[Source texts of formatted documents]
<<<<

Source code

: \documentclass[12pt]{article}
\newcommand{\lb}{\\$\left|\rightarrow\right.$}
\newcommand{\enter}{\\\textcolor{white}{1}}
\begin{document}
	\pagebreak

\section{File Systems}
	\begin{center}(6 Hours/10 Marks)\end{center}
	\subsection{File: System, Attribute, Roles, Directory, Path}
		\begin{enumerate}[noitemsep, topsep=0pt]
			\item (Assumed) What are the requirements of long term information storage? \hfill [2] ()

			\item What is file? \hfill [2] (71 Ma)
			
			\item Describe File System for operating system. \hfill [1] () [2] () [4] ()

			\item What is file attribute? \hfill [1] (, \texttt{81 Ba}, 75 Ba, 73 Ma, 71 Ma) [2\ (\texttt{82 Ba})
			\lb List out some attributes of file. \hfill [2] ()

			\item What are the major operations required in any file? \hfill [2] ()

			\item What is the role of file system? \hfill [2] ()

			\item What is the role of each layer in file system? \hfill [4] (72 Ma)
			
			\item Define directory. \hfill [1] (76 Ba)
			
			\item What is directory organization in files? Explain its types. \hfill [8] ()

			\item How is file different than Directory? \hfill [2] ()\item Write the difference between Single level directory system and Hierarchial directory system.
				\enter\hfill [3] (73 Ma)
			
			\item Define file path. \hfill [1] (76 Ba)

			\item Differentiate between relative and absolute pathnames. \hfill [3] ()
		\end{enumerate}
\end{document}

>>>>
<<<<

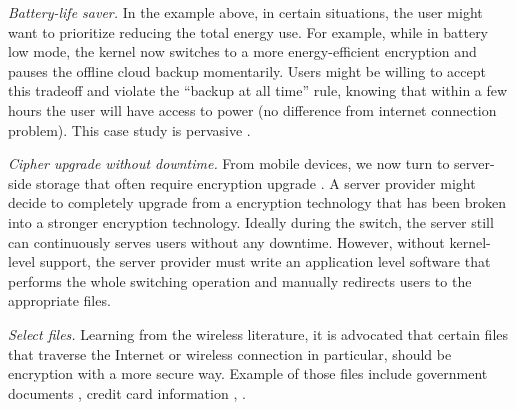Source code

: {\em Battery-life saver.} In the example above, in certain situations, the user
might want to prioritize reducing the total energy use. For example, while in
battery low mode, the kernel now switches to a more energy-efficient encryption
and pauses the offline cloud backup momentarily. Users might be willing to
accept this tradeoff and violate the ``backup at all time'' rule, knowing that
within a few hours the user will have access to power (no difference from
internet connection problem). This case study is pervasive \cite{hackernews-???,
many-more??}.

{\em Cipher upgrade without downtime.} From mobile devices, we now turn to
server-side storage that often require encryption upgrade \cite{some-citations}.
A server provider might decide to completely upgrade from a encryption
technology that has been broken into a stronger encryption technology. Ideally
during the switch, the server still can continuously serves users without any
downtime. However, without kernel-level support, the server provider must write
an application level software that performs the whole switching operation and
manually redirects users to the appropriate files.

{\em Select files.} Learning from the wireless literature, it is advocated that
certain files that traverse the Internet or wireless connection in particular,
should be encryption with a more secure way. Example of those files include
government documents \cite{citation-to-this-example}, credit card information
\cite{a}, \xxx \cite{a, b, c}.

>>>>
<<<<

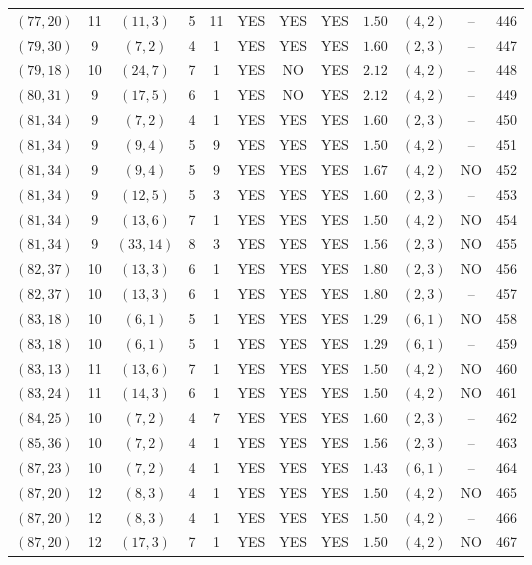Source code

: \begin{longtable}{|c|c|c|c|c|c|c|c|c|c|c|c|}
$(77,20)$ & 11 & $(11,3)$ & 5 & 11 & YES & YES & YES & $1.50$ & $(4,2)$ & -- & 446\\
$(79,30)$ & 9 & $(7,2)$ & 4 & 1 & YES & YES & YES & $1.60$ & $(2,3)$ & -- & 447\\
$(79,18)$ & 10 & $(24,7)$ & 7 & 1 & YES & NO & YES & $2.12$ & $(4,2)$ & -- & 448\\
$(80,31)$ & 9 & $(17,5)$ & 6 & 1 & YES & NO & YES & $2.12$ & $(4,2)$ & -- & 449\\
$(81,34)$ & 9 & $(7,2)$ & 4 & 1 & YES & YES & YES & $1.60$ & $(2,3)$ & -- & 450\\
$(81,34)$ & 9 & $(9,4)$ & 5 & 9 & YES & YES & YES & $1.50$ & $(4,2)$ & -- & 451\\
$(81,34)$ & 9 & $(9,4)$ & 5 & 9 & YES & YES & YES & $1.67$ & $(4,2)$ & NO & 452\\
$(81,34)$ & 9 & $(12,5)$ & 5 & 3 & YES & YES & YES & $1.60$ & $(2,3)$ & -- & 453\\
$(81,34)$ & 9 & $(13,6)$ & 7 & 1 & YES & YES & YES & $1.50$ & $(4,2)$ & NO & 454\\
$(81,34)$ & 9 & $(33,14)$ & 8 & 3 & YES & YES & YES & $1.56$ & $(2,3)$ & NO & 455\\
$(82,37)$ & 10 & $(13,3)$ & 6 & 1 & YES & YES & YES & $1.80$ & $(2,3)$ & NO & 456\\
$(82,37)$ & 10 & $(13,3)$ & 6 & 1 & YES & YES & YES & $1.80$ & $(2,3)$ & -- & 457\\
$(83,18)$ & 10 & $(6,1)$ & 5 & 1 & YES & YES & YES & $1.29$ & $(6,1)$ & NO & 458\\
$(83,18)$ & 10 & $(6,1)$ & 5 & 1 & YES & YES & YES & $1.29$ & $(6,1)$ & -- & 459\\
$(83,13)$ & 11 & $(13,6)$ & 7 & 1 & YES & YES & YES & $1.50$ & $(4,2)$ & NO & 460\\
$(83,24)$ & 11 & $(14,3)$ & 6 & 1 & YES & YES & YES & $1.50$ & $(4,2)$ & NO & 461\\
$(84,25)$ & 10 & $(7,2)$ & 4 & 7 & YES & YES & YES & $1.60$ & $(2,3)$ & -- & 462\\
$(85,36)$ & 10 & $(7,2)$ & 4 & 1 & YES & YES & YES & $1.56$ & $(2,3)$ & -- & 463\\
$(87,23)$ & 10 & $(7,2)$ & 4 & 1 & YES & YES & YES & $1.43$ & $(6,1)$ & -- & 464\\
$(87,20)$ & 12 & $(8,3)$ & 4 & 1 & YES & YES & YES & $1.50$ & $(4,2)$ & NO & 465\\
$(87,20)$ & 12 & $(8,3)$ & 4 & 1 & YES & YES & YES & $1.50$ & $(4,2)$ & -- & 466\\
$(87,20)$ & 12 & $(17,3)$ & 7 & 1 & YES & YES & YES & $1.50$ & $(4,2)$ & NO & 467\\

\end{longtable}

>>>>

→ **PROBLEM**
Gather from the records above every line containing the string "provider".

→ **EXERCISE RESULT**
A server provider might decide to completely upgrade from a encryption
downtime. However, without kernel-level support, the server provider must write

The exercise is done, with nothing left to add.